- DVD cover
- Directed by: Dave Borthwick
- Written by: Dave Borthwick
- Produced by: Richard Hutchinson
- Starring: Nick Upton; Deborah Collard;
- Cinematography: Dave Borthwick; Frank Passingham;
- Edited by: Dave Borthwick
- Music by: Startled Insects; John Paul Jones;
- Production companies: BBC Bristol; bolexbrothers;
- Distributed by: Manga Entertainment
- Release date: 10 December 1993;
- Running time: 60 minutes
- Country: United Kingdom
- Language: English

= The Secret Adventures of Tom Thumb =

1993 film

The Secret Adventures of Tom Thumb is a 1993 British independent stop-motion/pixilation adult animated science-fantasy dystopian adventure horror film directed, written, shot and edited by Dave Borthwick, produced by bolexbrothers studio and funded by Richard Hutchinson, BBC, La Sept and Manga Entertainment, which also distributed the film on video.
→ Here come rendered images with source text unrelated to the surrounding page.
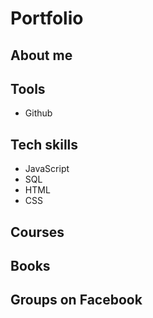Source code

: # Portfolio

## About me

## Tools
* Github

## Tech skills
* JavaScript
* SQL
* HTML
* CSS

## Courses

## Books

## Groups on Facebook

## 
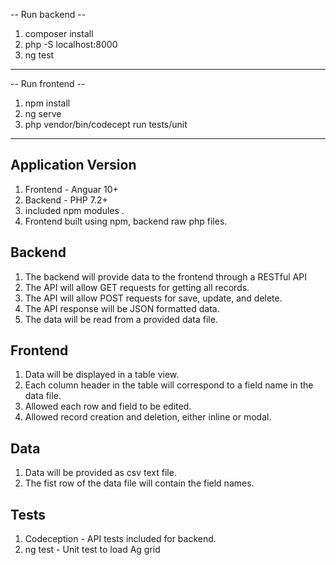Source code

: -- Run backend --
1. composer install
2. php -S localhost:8000
3. ng test
----------------------
-- Run frontend --
1. npm install
2. ng serve
3. php vendor/bin/codecept run tests/unit
-----------------------
## Application Version
1. Frontend - Anguar 10+
2. Backend - PHP 7.2+
3. included npm modules .
4. Frontend built using npm, backend raw php files.

## Backend 
1. The backend will provide data to the frontend through a RESTful API
2. The API will allow GET requests for getting all records. 
3. The API will allow POST requests for save, update, and delete.  
4. The API response will be JSON formatted data.
5. The data will be read from a provided data file.

## Frontend
1. Data will be displayed in a table view.
2. Each column header in the table will correspond to a field name in the data file.
3. Allowed each row and field to be edited.
4. Allowed record creation and deletion, either inline or modal.
  
## Data
1. Data will be provided as csv text file.
2. The fist row of the data file will contain the field names.

## Tests
1. Codeception - API tests included for backend.
2. ng test - Unit test to load Ag grid
  
	
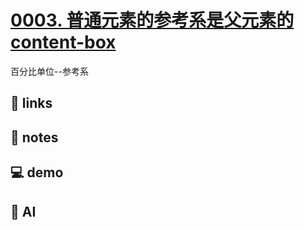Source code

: # [0003. 普通元素的参考系是父元素的 content-box](https://github.com/Tdahuyou/html-css/tree/main/0003.%20%E6%99%AE%E9%80%9A%E5%85%83%E7%B4%A0%E7%9A%84%E5%8F%82%E8%80%83%E7%B3%BB%E6%98%AF%E7%88%B6%E5%85%83%E7%B4%A0%E7%9A%84%20content-box)

百分比单位--参考系

## 🔗 links

## 📒 notes

## 💻 demo

## 🤖 AI
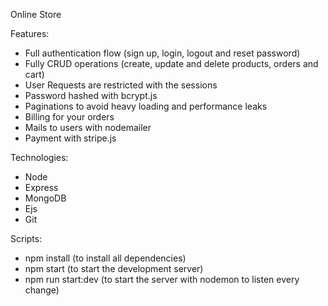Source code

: Online Store

Features:

- Full authentication flow (sign up, login, logout and reset password)
- Fully CRUD operations (create, update and delete products, orders and cart)
- User Requests are restricted with the sessions
- Password hashed with bcrypt.js
- Paginations to avoid heavy loading and performance leaks
- Billing for your orders
- Mails to users with nodemailer
- Payment with stripe.js

Technologies:

- Node
- Express
- MongoDB
- Ejs
- Git

Scripts:

- npm install (to install all dependencies)
- npm start (to start the development server)
- npm run start:dev (to start the server with nodemon to listen every change)
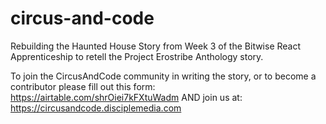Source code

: # circus-and-code
Rebuilding the Haunted House Story from Week 3 of the Bitwise React Apprenticeship to retell the Project Erostribe Anthology story.

To join the CircusAndCode community in writing the story, or to become a contributor please fill out this form:
https://airtable.com/shrOiei7kFXtuWadm
AND
join us at: https://circusandcode.disciplemedia.com

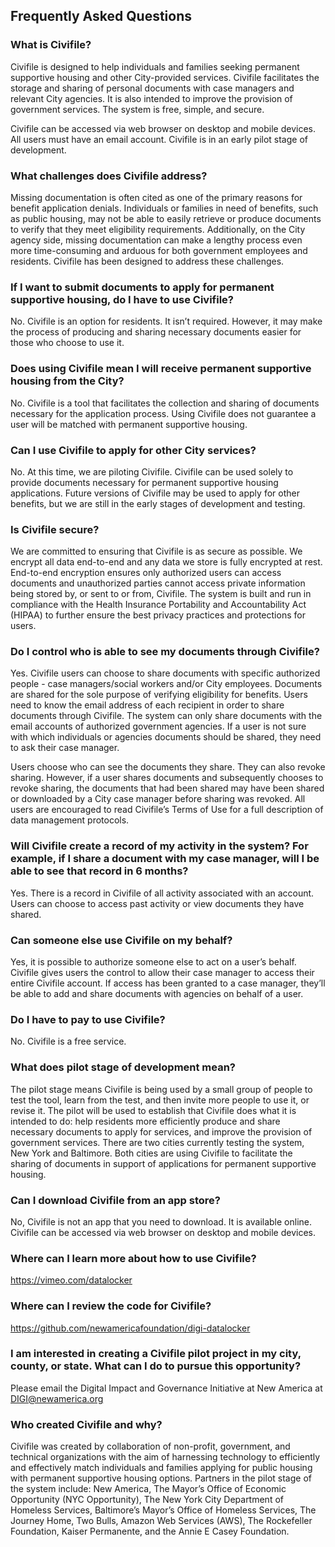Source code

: ## Frequently Asked Questions

### What is Civifile?

Civifile is designed to help individuals and families seeking permanent supportive housing and other City-provided services. Civifile facilitates the storage and sharing of personal documents with case managers and relevant City agencies. It is also intended to improve the provision of government services. The system is free, simple, and secure.

Civifile can be accessed via web browser on desktop and mobile devices. All users must have an email account. Civifile is in an early pilot stage of development.

### What challenges does Civifile address?

Missing documentation is often cited as one of the primary reasons for benefit application denials. Individuals or families in need of benefits, such as public housing, may not be able to easily retrieve or produce documents to verify that they meet eligibility requirements. Additionally, on the City agency side, missing documentation can make a lengthy process even more time-consuming and arduous for both government employees and residents. Civifile has been designed to address these challenges.

### If I want to submit documents to apply for permanent supportive housing, do I have to use Civifile?

No. Civifile is an option for residents. It isn’t required. However, it may make the process of producing and sharing necessary documents easier for those who choose to use it.

### Does using Civifile mean I will receive permanent supportive housing from the City?

No. Civifile is a tool that facilitates the collection and sharing of documents necessary for the application process. Using Civifile does not guarantee a user will be matched with permanent supportive housing.

### Can I use Civifile to apply for other City services?

No. At this time, we are piloting Civifile. Civifile can be used solely to provide documents necessary for permanent supportive housing applications. Future versions of Civifile may be used to apply for other benefits, but we are still in the early stages of development and testing.

### Is Civifile secure?

We are committed to ensuring that Civifile is as secure as possible. We encrypt all data end-to-end and any data we store is fully encrypted at rest. End-to-end encryption ensures only authorized users can access documents and unauthorized parties cannot access private information being stored by, or sent to or from, Civifile. The system is built and run in compliance with the Health Insurance Portability and Accountability Act (HIPAA) to further ensure the best privacy practices and protections for users.

### Do I control who is able to see my documents through Civifile?

Yes. Civifile users can choose to share documents with specific authorized people - case managers/social workers and/or City employees. Documents are shared for the sole purpose of verifying eligibility for benefits. Users need to know the email address of each recipient in order to share documents through Civifile. The system can only share documents with the email accounts of authorized government agencies. If a user is not sure with which individuals or agencies documents should be shared, they need to ask their case manager.

Users choose who can see the documents they share. They can also revoke sharing. However, if a user shares documents and subsequently chooses to revoke sharing, the documents that had been shared may have been shared or downloaded by a City case manager before sharing was revoked. All users are encouraged to read Civifile’s Terms of Use for a full description of data management protocols.

### Will Civifile create a record of my activity in the system? For example, if I share a document with my case manager, will I be able to see that record in 6 months?

Yes. There is a record in Civifile of all activity associated with an account. Users can choose to access past activity or view documents they have shared.

### Can someone else use Civifile on my behalf?

Yes, it is possible to authorize someone else to act on a user’s behalf. Civifile gives users the control to allow their case manager to access their entire Civifile account. If access has been granted to a case manager, they’ll be able to add and share documents with agencies on behalf of a user.

### Do I have to pay to use Civifile?

No. Civifile is a free service.

### What does pilot stage of development mean?

The pilot stage means Civifile is being used by a small group of people to test the tool, learn from the test, and then invite more people to use it, or revise it. The pilot will be used to establish that Civifile does what it is intended to do: help residents more efficiently produce and share necessary documents to apply for services, and improve the provision of government services. There are two cities currently testing the system, New York and Baltimore. Both cities are using Civifile to facilitate the sharing of documents in support of applications for permanent supportive housing.

### Can I download Civifile from an app store?

No, Civifile is not an app that you need to download. It is available online. Civifile can be accessed via web browser on desktop and mobile devices.

### Where can I learn more about how to use Civifile?

https://vimeo.com/datalocker

### Where can I review the code for Civifile?

https://github.com/newamericafoundation/digi-datalocker

### I am interested in creating a Civifile pilot project in my city, county, or state. What can I do to pursue this opportunity?

Please email the Digital Impact and Governance Initiative at New America at DIGI@newamerica.org

### Who created Civifile and why?

Civifile was created by collaboration of non-profit, government, and technical organizations with the aim of harnessing technology to efficiently and effectively match individuals and families applying for public housing with permanent supportive housing options. Partners in the pilot stage of the system include: New America, The Mayor’s Office of Economic Opportunity (NYC Opportunity), The New York City Department of Homeless Services, Baltimore’s Mayor’s Office of Homeless Services, The Journey Home, Two Bulls, Amazon Web Services (AWS), The Rockefeller Foundation, Kaiser Permanente, and the Annie E Casey Foundation.
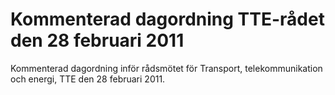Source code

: # Kommenterad dagordning TTE-rådet den 28 februari 2011

Kommenterad dagordning inför rådsmötet för Transport, telekommunikation och energi, TTE den 28 februari 2011\.

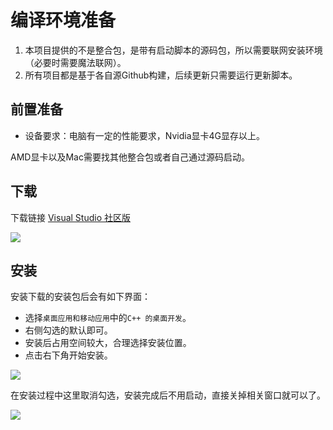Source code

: # 编译环境准备
1. 本项目提供的不是整合包，是带有启动脚本的源码包，所以需要联网安装环境（必要时需要魔法联网）。
2. 所有项目都是基于各自源Github构建，后续更新只需要运行更新脚本。

## 前置准备
- 设备要求：电脑有一定的性能要求，Nvidia显卡4G显存以上。

AMD显卡以及Mac需要找其他整合包或者自己通过源码启动。

## 下载

下载链接 [Visual Studio 社区版](https://visualstudio.microsoft.com/zh-hans/downloads/)

![](IMAGE_BASE_URL/aigc-platform-doc/95b76c1db715444a91fd4dbdea42e97f.png)

## 安装

安装下载的安装包后会有如下界面：

- 选择`桌面应用和移动应用`中的`C++ 的桌面开发`。
- 右侧勾选的默认即可。
- 安装后占用空间较大，合理选择安装位置。
- 点击右下角开始安装。

![](IMAGE_BASE_URL/aigc-platform-doc/fe0b0e3494e2408fa97d43cf4ee51f83.png)


在安装过程中这里取消勾选，安装完成后不用启动，直接关掉相关窗口就可以了。

![](IMAGE_BASE_URL/aigc-platform-doc/3ccbc7da44e548de8e690dd22892f566.png)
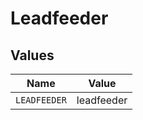 # Leadfeeder


## Values

| Name         | Value        |
| ------------ | ------------ |
| `LEADFEEDER` | leadfeeder   |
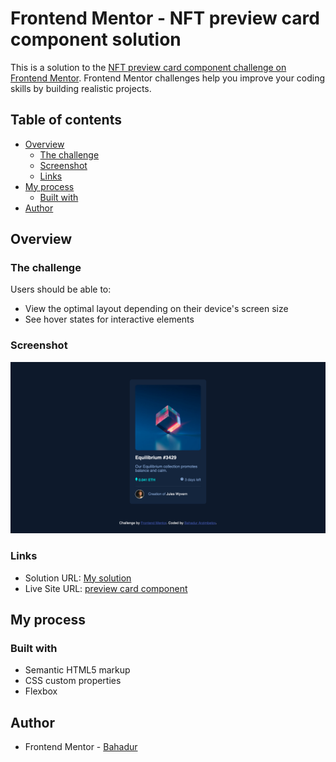 # Frontend Mentor - NFT preview card component solution

This is a solution to the [NFT preview card component challenge on Frontend Mentor](https://www.frontendmentor.io/challenges/nft-preview-card-component-SbdUL_w0U). Frontend Mentor challenges help you improve your coding skills by building realistic projects. 

## Table of contents

- [Overview](#overview)
  - [The challenge](#the-challenge)
  - [Screenshot](#screenshot)
  - [Links](#links)
- [My process](#my-process)
  - [Built with](#built-with)
- [Author](#author)

## Overview

### The challenge

Users should be able to:

- View the optimal layout depending on their device's screen size
- See hover states for interactive elements

### Screenshot

![project-screenshot](project-screenshot.png)


### Links

- Solution URL: [My solution](https://www.frontendmentor.io/solutions/nft-preview-card-component-using-html5-css3-and-flexbox-TLrMQc1lf)
- Live Site URL: [preview card component](https://bahadurshax-nft-preview.netlify.app/)

## My process

### Built with

- Semantic HTML5 markup
- CSS custom properties
- Flexbox


## Author

- Frontend Mentor - [Bahadur](https://www.frontendmentor.io/profile/Bahadurshax)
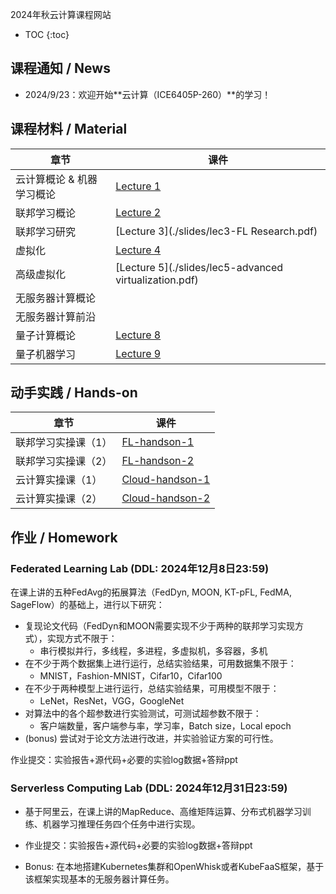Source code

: 2024年秋云计算课程网站

* TOC
{:toc}

## 课程通知 / News
- 2024/9/23：欢迎开始**云计算（ICE6405P-260）**的学习！

## 课程材料 / Material

| 章节            | 课件                                                         |
| --------------- | ------------------------------------------------------------ |
| 云计算概论 & 机器学习概论 | [Lecture 1](./slides/lec1-intro.pdf) |
| 联邦学习概论 | [Lecture 2](./slides/lec2-FL.pdf) |
| 联邦学习研究 | [Lecture 3](./slides/lec3-FL Research.pdf) |
| 虚拟化 | [Lecture 4](./slides/lec4-virtualization.pdf) |
| 高级虚拟化 | [Lecture 5](./slides/lec5-advanced virtualization.pdf) |
| 无服务器计算概论 |  |
| 无服务器计算前沿 |  |
| 量子计算概论 | [Lecture 8](./slides/lec8-intro-qc.pdf) |
| 量子机器学习 | [Lecture 9](./slides/lec9-qml.pdf) |

## 动手实践 / Hands-on

| 章节            | 课件                                                         |
| --------------- | ------------------------------------------------------------ |
| 联邦学习实操课（1） | [FL-handson-1](./slides/FL-handson-1.pdf) |
| 联邦学习实操课（2） | [FL-handson-2](./slides/FL-handson-2.pdf) |
| 云计算实操课（1） | [Cloud-handson-1](./slides/Cloud-handson-1.pdf) |
| 云计算实操课（2） | [Cloud-handson-2](./slides/Cloud-handson-2.pdf) |

## 作业 / Homework

### Federated Learning Lab (DDL: 2024年12月8日23:59)

在课上讲的五种FedAvg的拓展算法（FedDyn, MOON, KT-pFL, FedMA, SageFlow）的基础上，进行以下研究：

- 复现论文代码（FedDyn和MOON需要实现不少于两种的联邦学习实现方式），实现方式不限于：
  - 串行模拟并行，多线程，多进程，多虚拟机，多容器，多机
- 在不少于两个数据集上进行运行，总结实验结果，可用数据集不限于：
  - MNIST，Fashion-MNIST，Cifar10，Cifar100
- 在不少于两种模型上进行运行，总结实验结果，可用模型不限于：
  - LeNet，ResNet，VGG，GoogleNet
- 对算法中的各个超参数进行实验测试，可测试超参数不限于：
  - 客户端数量，客户端参与率，学习率，Batch size，Local epoch
- (bonus) 尝试对于论文方法进行改进，并实验验证方案的可行性。

作业提交：实验报告+源代码+必要的实验log数据+答辩ppt

### Serverless Computing Lab (DDL: 2024年12月31日23:59)

- 基于阿里云，在课上讲的MapReduce、高维矩阵运算、分布式机器学习训练、机器学习推理任务四个任务中进行实现。

- 作业提交：实验报告+源代码+必要的实验log数据+答辩ppt

- Bonus: 在本地搭建Kubernetes集群和OpenWhisk或者KubeFaaS框架，基于该框架实现基本的无服务器计算任务。

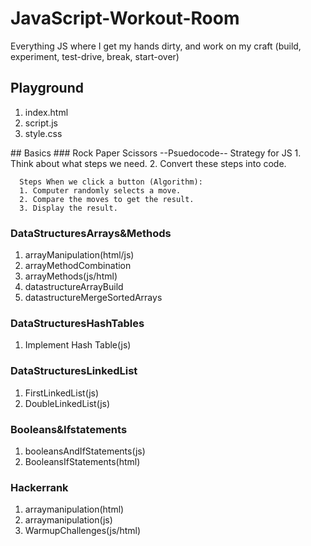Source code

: # JavaScript-Workout-Room
Everything JS where I get my hands dirty, and work on my craft (build, experiment, test-drive, break, start-over)

## Playground
  <ol>
    <li>index.html</li>
    <li>script.js</li>
    <li>style.css</li>
  </ol>
## Basics
### Rock Paper Scissors
    --Psuedocode--
      Strategy for JS 
      1. Think about what steps we need. 
      2. Convert these steps into code.

      Steps When we click a button (Algorithm):
      1. Computer randomly selects a move.
      2. Compare the moves to get the result.
      3. Display the result. 

### DataStructuresArrays&Methods
  <ol>
    <li>arrayManipulation(html/js)</li>
    <li>arrayMethodCombination</li>
    <li>arrayMethods(js/html)</li>
    <li>datastructureArrayBuild</li>
    <li>datastructureMergeSortedArrays</li>
  </ol>

### DataStructuresHashTables
  <ol>
    <li>Implement Hash Table(js)</li>
  </ol>

### DataStructuresLinkedList
  <ol>
    <li>FirstLinkedList(js)</li>
    <li>DoubleLinkedList(js)</li>
  </ol>

### Booleans&Ifstatements
  <ol>
    <li>booleansAndIfStatements(js)</li>
    <li>BooleansIfStatements(html)</li>
  </ol>

### Hackerrank
  <ol>
    <li>arraymanipulation(html)</li>
    <li>arraymanipulation(js)</li>
    <li>WarmupChallenges(js/html)</li>
  </ol>

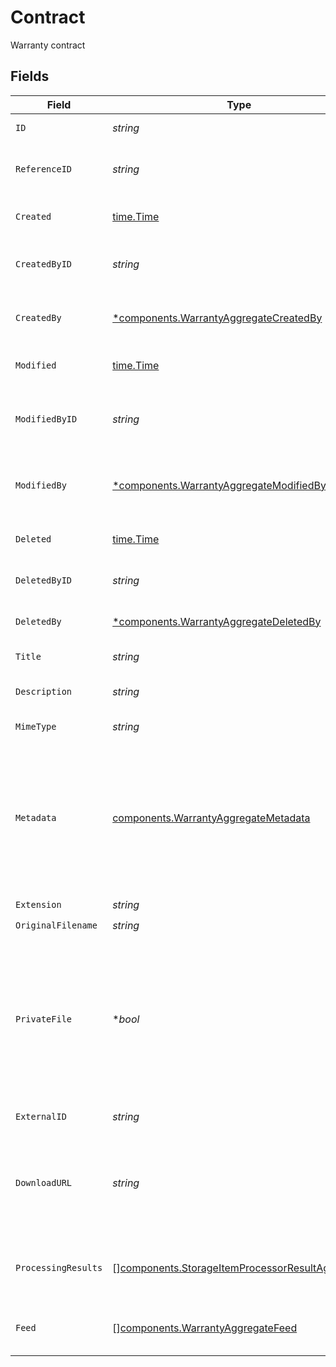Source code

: # Contract

Warranty contract


## Fields

| Field                                                                                                                                                                                     | Type                                                                                                                                                                                      | Required                                                                                                                                                                                  | Description                                                                                                                                                                               | Example                                                                                                                                                                                   |
| ----------------------------------------------------------------------------------------------------------------------------------------------------------------------------------------- | ----------------------------------------------------------------------------------------------------------------------------------------------------------------------------------------- | ----------------------------------------------------------------------------------------------------------------------------------------------------------------------------------------- | ----------------------------------------------------------------------------------------------------------------------------------------------------------------------------------------- | ----------------------------------------------------------------------------------------------------------------------------------------------------------------------------------------- |
| `ID`                                                                                                                                                                                      | *string*                                                                                                                                                                                  | :heavy_check_mark:                                                                                                                                                                        | Unique identifier of the document.                                                                                                                                                        | sitm_3e7932a1cad24916be0c4291a496d78c                                                                                                                                                     |
| `ReferenceID`                                                                                                                                                                             | *string*                                                                                                                                                                                  | :heavy_check_mark:                                                                                                                                                                        | User-defined unique ID for the document (for reference only).                                                                                                                             |                                                                                                                                                                                           |
| `Created`                                                                                                                                                                                 | [time.Time](https://pkg.go.dev/time#Time)                                                                                                                                                 | :heavy_check_mark:                                                                                                                                                                        | Datetime when the object was created.                                                                                                                                                     | 2024-11-18 15:05:47.525 +0000 UTC                                                                                                                                                         |
| `CreatedByID`                                                                                                                                                                             | *string*                                                                                                                                                                                  | :heavy_check_mark:                                                                                                                                                                        | Unique ID of the user who created/uploaded this document.                                                                                                                                 | usr_f3df21c8fa9b4176bc1601f61393caa3                                                                                                                                                      |
| `CreatedBy`                                                                                                                                                                               | [*components.WarrantyAggregateCreatedBy](../../models/components/warrantyaggregatecreatedby.md)                                                                                           | :heavy_minus_sign:                                                                                                                                                                        | Data of the user who created/uploaded this document.                                                                                                                                      |                                                                                                                                                                                           |
| `Modified`                                                                                                                                                                                | [time.Time](https://pkg.go.dev/time#Time)                                                                                                                                                 | :heavy_check_mark:                                                                                                                                                                        | Datetime when the object was last modified.                                                                                                                                               | 2024-11-18 15:05:47.525 +0000 UTC                                                                                                                                                         |
| `ModifiedByID`                                                                                                                                                                            | *string*                                                                                                                                                                                  | :heavy_check_mark:                                                                                                                                                                        | Unique ID of the user who last modified this document (title, description, etc.).                                                                                                         | usr_0f6a9d822ca54a92a084d28afda1011d                                                                                                                                                      |
| `ModifiedBy`                                                                                                                                                                              | [*components.WarrantyAggregateModifiedBy](../../models/components/warrantyaggregatemodifiedby.md)                                                                                         | :heavy_minus_sign:                                                                                                                                                                        | Data of the user who last modified this document (title, description, etc.).                                                                                                              |                                                                                                                                                                                           |
| `Deleted`                                                                                                                                                                                 | [time.Time](https://pkg.go.dev/time#Time)                                                                                                                                                 | :heavy_check_mark:                                                                                                                                                                        | Datetime when the object was deleted.                                                                                                                                                     | 2024-11-18 15:05:47.525 +0000 UTC                                                                                                                                                         |
| `DeletedByID`                                                                                                                                                                             | *string*                                                                                                                                                                                  | :heavy_check_mark:                                                                                                                                                                        | Unique ID of the user who deleted this document.                                                                                                                                          | usr_befa289e6bd44359ad17706c435e32ca                                                                                                                                                      |
| `DeletedBy`                                                                                                                                                                               | [*components.WarrantyAggregateDeletedBy](../../models/components/warrantyaggregatedeletedby.md)                                                                                           | :heavy_minus_sign:                                                                                                                                                                        | Data of the user who deleted this document.                                                                                                                                               |                                                                                                                                                                                           |
| `Title`                                                                                                                                                                                   | *string*                                                                                                                                                                                  | :heavy_check_mark:                                                                                                                                                                        | Title of the document.                                                                                                                                                                    |                                                                                                                                                                                           |
| `Description`                                                                                                                                                                             | *string*                                                                                                                                                                                  | :heavy_check_mark:                                                                                                                                                                        | Short text description of the document.                                                                                                                                                   |                                                                                                                                                                                           |
| `MimeType`                                                                                                                                                                                | *string*                                                                                                                                                                                  | :heavy_check_mark:                                                                                                                                                                        | Mime type of the document                                                                                                                                                                 | application/json                                                                                                                                                                          |
| `Metadata`                                                                                                                                                                                | [components.WarrantyAggregateMetadata](../../models/components/warrantyaggregatemetadata.md)                                                                                              | :heavy_check_mark:                                                                                                                                                                        | JSON object storing abitrary user-defined metadata.<br/><br/>Some elements may be automatically populated by the system or various document processors.                                   | {<br/>"externalId": 123<br/>}                                                                                                                                                             |
| `Extension`                                                                                                                                                                               | *string*                                                                                                                                                                                  | :heavy_check_mark:                                                                                                                                                                        | N/A                                                                                                                                                                                       | pdf                                                                                                                                                                                       |
| `OriginalFilename`                                                                                                                                                                        | *string*                                                                                                                                                                                  | :heavy_check_mark:                                                                                                                                                                        | N/A                                                                                                                                                                                       |                                                                                                                                                                                           |
| `PrivateFile`                                                                                                                                                                             | **bool*                                                                                                                                                                                   | :heavy_minus_sign:                                                                                                                                                                        | Boolean flag indicating if a file may or may not be accessed with a public URL. Private files can only be accessed when their downloadURL includes an authentication token (short-lived). |                                                                                                                                                                                           |
| `ExternalID`                                                                                                                                                                              | *string*                                                                                                                                                                                  | :heavy_check_mark:                                                                                                                                                                        | System-defined unique identifier.                                                                                                                                                         |                                                                                                                                                                                           |
| `DownloadURL`                                                                                                                                                                             | *string*                                                                                                                                                                                  | :heavy_check_mark:                                                                                                                                                                        | Download URL of the document. Private document downloadURLs include a short-lived authentication token.                                                                                   |                                                                                                                                                                                           |
| `ProcessingResults`                                                                                                                                                                       | [][components.StorageItemProcessorResultAggregate](../../models/components/storageitemprocessorresultaggregate.md)                                                                        | :heavy_minus_sign:                                                                                                                                                                        | List of processing results for this document (when applicable).                                                                                                                           |                                                                                                                                                                                           |
| `Feed`                                                                                                                                                                                    | [][components.WarrantyAggregateFeed](../../models/components/warrantyaggregatefeed.md)                                                                                                    | :heavy_check_mark:                                                                                                                                                                        | The feeds of users who can view the document                                                                                                                                              |                                                                                                                                                                                           |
The story follows the tiny Tom Thumb as he is abducted from his loving parents and taken to an experimental laboratory, and his subsequent escape. He discovers a community of similarly sized people living in a swamp, who help him on his journey to return to his parents. The film is largely dialogue-free, limited mostly to grunts and other non-verbal vocalisations.

==Plot==

Inside an artificial insemination factory, a mechanical wasp hovering around the establishment is crushed to death by the machinery's gears, causing its vitals to drop into one of the jars on the conveyor belt. This results in a woman giving birth to a thumb-sized fetus-like child in her and her husband's house in a grim and slum urban town. Outside, a man in a black suit witnesses the whole scene and goes to an alley to encounter Pa Thumb, who picks up a ventriloquist box-shaped doll house to make his son's bedroom. The man simply grins at him but leaves when he gets creeped out by the ventriloquist's dummy at the window of a toy shop.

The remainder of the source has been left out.